The problem
Give back each entry unchanged, minus pictures.

Task input
______________________________

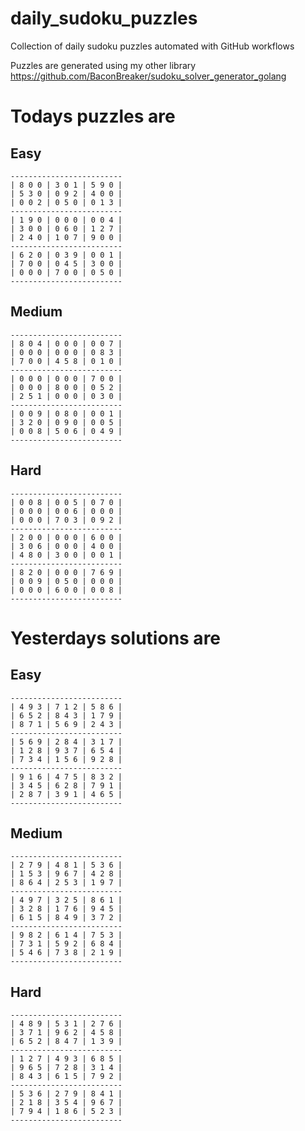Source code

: 
# daily_sudoku_puzzles 

Collection of daily sudoku puzzles automated with GitHub workflows 

Puzzles are generated using my other library https://github.com/BaconBreaker/sudoku_solver_generator_golang 
 

# Todays puzzles are 

## Easy 

```
-------------------------
| 8 0 0 | 3 0 1 | 5 9 0 | 
| 5 3 0 | 0 9 2 | 4 0 0 | 
| 0 0 2 | 0 5 0 | 0 1 3 | 
-------------------------
| 1 9 0 | 0 0 0 | 0 0 4 | 
| 3 0 0 | 0 6 0 | 1 2 7 | 
| 2 4 0 | 1 0 7 | 9 0 0 | 
-------------------------
| 6 2 0 | 0 3 9 | 0 0 1 | 
| 7 0 0 | 0 4 5 | 3 0 0 | 
| 0 0 0 | 7 0 0 | 0 5 0 | 
-------------------------
```
## Medium 

```
-------------------------
| 8 0 4 | 0 0 0 | 0 0 7 | 
| 0 0 0 | 0 0 0 | 0 8 3 | 
| 7 0 0 | 4 5 8 | 0 1 0 | 
-------------------------
| 0 0 0 | 0 0 0 | 7 0 0 | 
| 0 0 0 | 8 0 0 | 0 5 2 | 
| 2 5 1 | 0 0 0 | 0 3 0 | 
-------------------------
| 0 0 9 | 0 8 0 | 0 0 1 | 
| 3 2 0 | 0 9 0 | 0 0 5 | 
| 0 0 8 | 5 0 6 | 0 4 9 | 
-------------------------
```
## Hard 

```
-------------------------
| 0 0 8 | 0 0 5 | 0 7 0 | 
| 0 0 0 | 0 0 6 | 0 0 0 | 
| 0 0 0 | 7 0 3 | 0 9 2 | 
-------------------------
| 2 0 0 | 0 0 0 | 6 0 0 | 
| 3 0 6 | 0 0 0 | 4 0 0 | 
| 4 8 0 | 3 0 0 | 0 0 1 | 
-------------------------
| 8 2 0 | 0 0 0 | 7 6 9 | 
| 0 0 9 | 0 5 0 | 0 0 0 | 
| 0 0 0 | 6 0 0 | 0 0 8 | 
-------------------------
```
# Yesterdays solutions are 

## Easy 

```
-------------------------
| 4 9 3 | 7 1 2 | 5 8 6 | 
| 6 5 2 | 8 4 3 | 1 7 9 | 
| 8 7 1 | 5 6 9 | 2 4 3 | 
-------------------------
| 5 6 9 | 2 8 4 | 3 1 7 | 
| 1 2 8 | 9 3 7 | 6 5 4 | 
| 7 3 4 | 1 5 6 | 9 2 8 | 
-------------------------
| 9 1 6 | 4 7 5 | 8 3 2 | 
| 3 4 5 | 6 2 8 | 7 9 1 | 
| 2 8 7 | 3 9 1 | 4 6 5 | 
-------------------------
```
## Medium 

```
-------------------------
| 2 7 9 | 4 8 1 | 5 3 6 | 
| 1 5 3 | 9 6 7 | 4 2 8 | 
| 8 6 4 | 2 5 3 | 1 9 7 | 
-------------------------
| 4 9 7 | 3 2 5 | 8 6 1 | 
| 3 2 8 | 1 7 6 | 9 4 5 | 
| 6 1 5 | 8 4 9 | 3 7 2 | 
-------------------------
| 9 8 2 | 6 1 4 | 7 5 3 | 
| 7 3 1 | 5 9 2 | 6 8 4 | 
| 5 4 6 | 7 3 8 | 2 1 9 | 
-------------------------
```
## Hard 

```
-------------------------
| 4 8 9 | 5 3 1 | 2 7 6 | 
| 3 7 1 | 9 6 2 | 4 5 8 | 
| 6 5 2 | 8 4 7 | 1 3 9 | 
-------------------------
| 1 2 7 | 4 9 3 | 6 8 5 | 
| 9 6 5 | 7 2 8 | 3 1 4 | 
| 8 4 3 | 6 1 5 | 7 9 2 | 
-------------------------
| 5 3 6 | 2 7 9 | 8 4 1 | 
| 2 1 8 | 3 5 4 | 9 6 7 | 
| 7 9 4 | 1 8 6 | 5 2 3 | 
-------------------------
```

______________________________

Answer space
Source code

: 
# daily_sudoku_puzzles 

Collection of daily sudoku puzzles automated with GitHub workflows 

Puzzles are generated using my other library https://github.com/BaconBreaker/sudoku_solver_generator_golang 
 

# Todays puzzles are 

## Easy 

```
-------------------------
| 8 0 0 | 3 0 1 | 5 9 0 | 
| 5 3 0 | 0 9 2 | 4 0 0 | 
| 0 0 2 | 0 5 0 | 0 1 3 | 
-------------------------
| 1 9 0 | 0 0 0 | 0 0 4 | 
| 3 0 0 | 0 6 0 | 1 2 7 | 
| 2 4 0 | 1 0 7 | 9 0 0 | 
-------------------------
| 6 2 0 | 0 3 9 | 0 0 1 | 
| 7 0 0 | 0 4 5 | 3 0 0 | 
| 0 0 0 | 7 0 0 | 0 5 0 | 
-------------------------
```
## Medium 

```
-------------------------
| 8 0 4 | 0 0 0 | 0 0 7 | 
| 0 0 0 | 0 0 0 | 0 8 3 | 
| 7 0 0 | 4 5 8 | 0 1 0 | 
-------------------------
| 0 0 0 | 0 0 0 | 7 0 0 | 
| 0 0 0 | 8 0 0 | 0 5 2 | 
| 2 5 1 | 0 0 0 | 0 3 0 | 
-------------------------
| 0 0 9 | 0 8 0 | 0 0 1 | 
| 3 2 0 | 0 9 0 | 0 0 5 | 
| 0 0 8 | 5 0 6 | 0 4 9 | 
-------------------------
```
## Hard 

```
-------------------------
| 0 0 8 | 0 0 5 | 0 7 0 | 
| 0 0 0 | 0 0 6 | 0 0 0 | 
| 0 0 0 | 7 0 3 | 0 9 2 | 
-------------------------
| 2 0 0 | 0 0 0 | 6 0 0 | 
| 3 0 6 | 0 0 0 | 4 0 0 | 
| 4 8 0 | 3 0 0 | 0 0 1 | 
-------------------------
| 8 2 0 | 0 0 0 | 7 6 9 | 
| 0 0 9 | 0 5 0 | 0 0 0 | 
| 0 0 0 | 6 0 0 | 0 0 8 | 
-------------------------
```
# Yesterdays solutions are 

## Easy 

```
-------------------------
| 4 9 3 | 7 1 2 | 5 8 6 | 
| 6 5 2 | 8 4 3 | 1 7 9 | 
| 8 7 1 | 5 6 9 | 2 4 3 | 
-------------------------
| 5 6 9 | 2 8 4 | 3 1 7 | 
| 1 2 8 | 9 3 7 | 6 5 4 | 
| 7 3 4 | 1 5 6 | 9 2 8 | 
-------------------------
| 9 1 6 | 4 7 5 | 8 3 2 | 
| 3 4 5 | 6 2 8 | 7 9 1 | 
| 2 8 7 | 3 9 1 | 4 6 5 | 
-------------------------
```
## Medium 

```
-------------------------
| 2 7 9 | 4 8 1 | 5 3 6 | 
| 1 5 3 | 9 6 7 | 4 2 8 | 
| 8 6 4 | 2 5 3 | 1 9 7 | 
-------------------------
| 4 9 7 | 3 2 5 | 8 6 1 | 
| 3 2 8 | 1 7 6 | 9 4 5 | 
| 6 1 5 | 8 4 9 | 3 7 2 | 
-------------------------
| 9 8 2 | 6 1 4 | 7 5 3 | 
| 7 3 1 | 5 9 2 | 6 8 4 | 
| 5 4 6 | 7 3 8 | 2 1 9 | 
-------------------------
```
## Hard 

```
-------------------------
| 4 8 9 | 5 3 1 | 2 7 6 | 
| 3 7 1 | 9 6 2 | 4 5 8 | 
| 6 5 2 | 8 4 7 | 1 3 9 | 
-------------------------
| 1 2 7 | 4 9 3 | 6 8 5 | 
| 9 6 5 | 7 2 8 | 3 1 4 | 
| 8 4 3 | 6 1 5 | 7 9 2 | 
-------------------------
| 5 3 6 | 2 7 9 | 8 4 1 | 
| 2 1 8 | 3 5 4 | 9 6 7 | 
| 7 9 4 | 1 8 6 | 5 2 3 | 
-------------------------
```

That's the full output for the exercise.